Selanjutnya, islam menawarkan suatu tatanan shalat yang kedudukannya lebih tinggi diantara shalat sunnah lainnya. Dengan adanya penghambat  yang sejatinya ialah suatu hal yang merepotkan untuk dilakukan ialah shalat Tahajjud. Dalam hal ini, penulis akan menggali lebih dalam mengenai waktu shalat yang dikelola dalam islam, yang dalam hal ini penulis lebih konsentrasi pada kajian tafsir al-Qur’an dan hadits selaku pendamping. 
B. Rumusan Masalah
Dari latar belakang masalah di atas untuk membuat lebih mudah penulis, maka penulis akan merumuskan problem. Masalah yang akan dibahas di dalam makalah ini yaitu selaku berikut:
1. Bagaimana Asbab an-Nuzul Surah al-Isra Ayat 78-79 ?
2. Bagaimana Makna Mufrodat dari Surah al-Isra ayat 78-79 ?
3. Bagaimana Munasabah Ayat Surah al-Isra ayat 78-79 ?
4. Bagaimana Tafsir Ayat Surah al-Isra ayat 78-79 ?
5. Bagaimana Hukum yang terkandung dalam Surah al-Isra ayat 78-79 ?
C. Tujuan Penulisan
Untuk menemukan hasil yang terarah maka dibutuhkan adanya tujuan penulisan dari makalah ini, yakni untuk mengenali:
1. Asbab an-Nuzul Surah al-Isra Ayat 78-79.
2. Makna Mufrodat Surah al-Isra Ayat 78-79.
3. Munasabah Ayat Surah al-Isra Ayat 78-79.
4. Tafsir Ayat Surah al-Isra Ayat 78-79.
5. Hukum yang Terkandung dalam Surah al-Isra Ayat 78-79.
D. Metode Penulisan
Metode penelitian yang kami kerjakan yaitu sistem studi kepustakaan.  Dengan cara kami mengambil sumber dari buku-buku yang ada di perpustakaan, kemudian kami baca dan pahami. Setelah itu kami susun ke dalam makalah ini. 
BAB II
PEMBAHASAN
A. Ayat dan Terjemah
أَقِمِ الصَّلاةَ لِدُلُوكِ الشَّمْسِ إِلَى غَسَقِ اللَّيْلِ وَقُرْآنَ الْفَجْرِ إِنَّ قُرْآنَ الْفَجْرِ كَانَ مَشْهُودًا۞ وَمِنَ اللَّيْلِ فَتَهَجَّدْ بِهِ نَافِلَةً لَكَ عَسَى أَنْ يَبْعَثَكَ رَبُّكَ مَقَامًا مَحْمُودًا۞
(78) Dirikanlah salat dari setelah matahari tergelincir hingga gelap malam dan (dirikanlah pula salat) subuh. Sesungguhnya salat subuh itu disaksikan (oleh malaikat).

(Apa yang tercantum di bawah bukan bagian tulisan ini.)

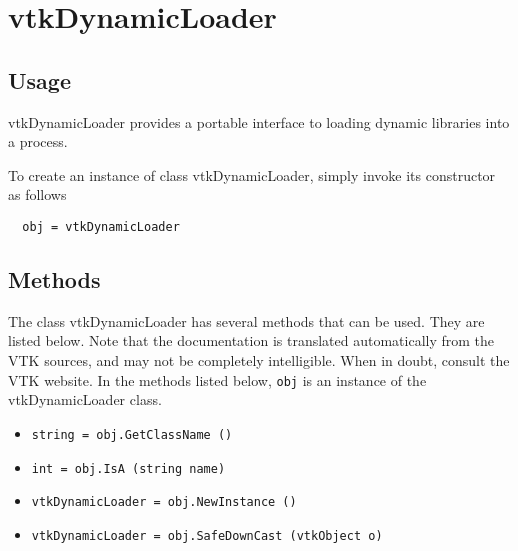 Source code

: \section{vtkDynamicLoader}

\subsection{Usage}

 vtkDynamicLoader provides a portable interface to loading dynamic
 libraries into a process.

To create an instance of class vtkDynamicLoader, simply
invoke its constructor as follows
\begin{verbatim}
  obj = vtkDynamicLoader
\end{verbatim}
\subsection{Methods}

The class vtkDynamicLoader has several methods that can be used.
  They are listed below.
Note that the documentation is translated automatically from the VTK sources,
and may not be completely intelligible.  When in doubt, consult the VTK website.
In the methods listed below, \verb|obj| is an instance of the vtkDynamicLoader class.
\begin{itemize}
\item  \verb|string = obj.GetClassName ()|

\item  \verb|int = obj.IsA (string name)|

\item  \verb|vtkDynamicLoader = obj.NewInstance ()|

\item  \verb|vtkDynamicLoader = obj.SafeDownCast (vtkObject o)|

\end{itemize}
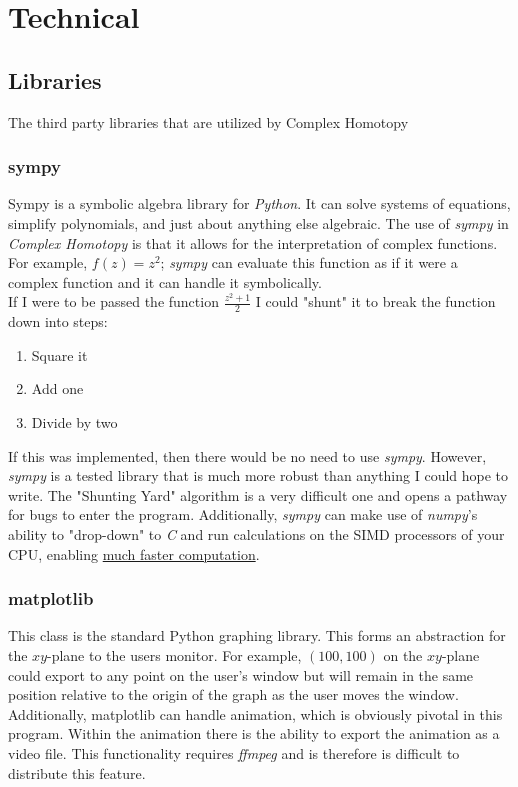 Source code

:\documentclass{article}
\begin{document}
\section{Technical}
    \subsection{Libraries}
    The third party libraries that are utilized by Complex Homotopy
        \subsubsection{sympy}
        Sympy is a symbolic algebra library for \textit{Python}. It can solve systems of equations, simplify polynomials, and just about anything else algebraic. The use of \textit{sympy} in \textit{Complex Homotopy} is that it allows for the interpretation of complex functions. For example, $f(z) = z^{2}$; \textit{sympy} can evaluate this function as if it were a complex function and it can handle it symbolically.\\
        If I were to be passed the function $\frac{z^{2} + 1}{2}$ I could "shunt" it to break the function down into steps:
        \begin{enumerate}
            \item Square it
            \item Add one
            \item Divide by two
        \end{enumerate}
        If this was implemented, then there would be no need to use \textit{sympy}. However, \textit{sympy} is a tested library that is much more robust than anything I could hope to write. The "Shunting Yard" algorithm is a very difficult one and opens a pathway for bugs to enter the program. Additionally, \textit{sympy} can make use of \textit{numpy}'s ability to "drop-down" to \textit{C} and run calculations on the SIMD processors of your CPU, enabling  \href{http://docs.sympy.org/dev/modules/numeric-computation.html}{much faster computation}.
        \subsubsection{matplotlib}
        This class is the standard Python graphing library. This forms an abstraction for the $xy$-plane to the users monitor. For example, $(100,100)$ on the $xy$-plane could export to any point on the user's window but will remain in the same position relative to the origin of the graph as the user moves the window. Additionally, matplotlib can handle animation, which is obviously pivotal in this program. Within the animation there is the ability to export the animation as a video file. This functionality requires \textit{ffmpeg} and is therefore is difficult to distribute this feature.
\end{document}
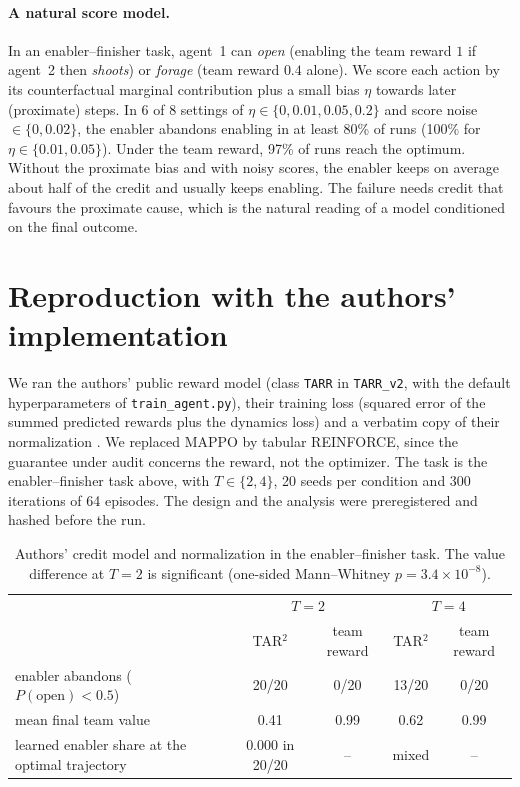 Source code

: \documentclass[11pt]{article}
\theoremstyle{remark}
\begin{document}
\paragraph{A natural score model.} In an enabler--finisher task, agent~1 can \emph{open} (enabling the team reward $1$ if agent~2 then \emph{shoots}) or \emph{forage} (team reward $0.4$ alone). We score each action by its counterfactual marginal contribution plus a small bias $\eta$ towards later (proximate) steps. In 6 of 8 settings of $\eta\in\{0,0.01,0.05,0.2\}$ and score noise $\in\{0,0.02\}$, the enabler abandons enabling in at least 80\% of runs (100\% for $\eta\in\{0.01,0.05\}$). Under the team reward, 97\% of runs reach the optimum. Without the proximate bias and with noisy scores, the enabler keeps on average about half of the credit and usually keeps enabling. The failure needs credit that favours the proximate cause, which is the natural reading of a model conditioned on the final outcome.

\section{Reproduction with the authors' implementation}\label{sec:repro}

\sloppy We ran the authors' public reward model (class \texttt{TARR} in \texttt{TARR\_v2}, with the default hyperparameters of \texttt{train\_agent.py}), their training loss (squared error of the summed predicted rewards plus the dynamics loss) and a verbatim copy of their normalization \citep[commit 883173c0]{kapoor2024code}. We replaced MAPPO by tabular REINFORCE, since the guarantee under audit concerns the reward, not the optimizer. The task is the enabler--finisher task above, with $T\in\{2,4\}$, 20 seeds per condition and 300 iterations of 64 episodes. The design and the analysis were preregistered and hashed before the run.

\begin{table}[h]\centering\small
\begin{tabular}{lcccc}\toprule
& \multicolumn{2}{c}{$T=2$} & \multicolumn{2}{c}{$T=4$}\\
& TAR$^2$ & team reward & TAR$^2$ & team reward\\\midrule
enabler abandons ($P(\text{open})<0.5$) & 20/20 & 0/20 & 13/20 & 0/20\\
mean final team value & 0.41 & 0.99 & 0.62 & 0.99\\
learned enabler share at the optimal trajectory & 0.000 in 20/20 & -- & mixed & --\\\bottomrule
\end{tabular}
\caption{Authors' credit model and normalization in the enabler--finisher task. The value difference at $T=2$ is significant (one-sided Mann--Whitney $p=3.4\times10^{-8}$).}
\end{table}
\end{document}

(79) Dan pada sebahagian malam hari bersembahyang tahajudlah kau sebagai sebuah ibadah embel-embel bagimu: mudah-mudahan Tuhan-mu mengangkat kamu ke tempat yang terpuji.
B. Makna Mufrodat
دُلُوكِ الشَّمْسِ : Tergelincirnya matahari dari bundar pertengahan siang ( meridian)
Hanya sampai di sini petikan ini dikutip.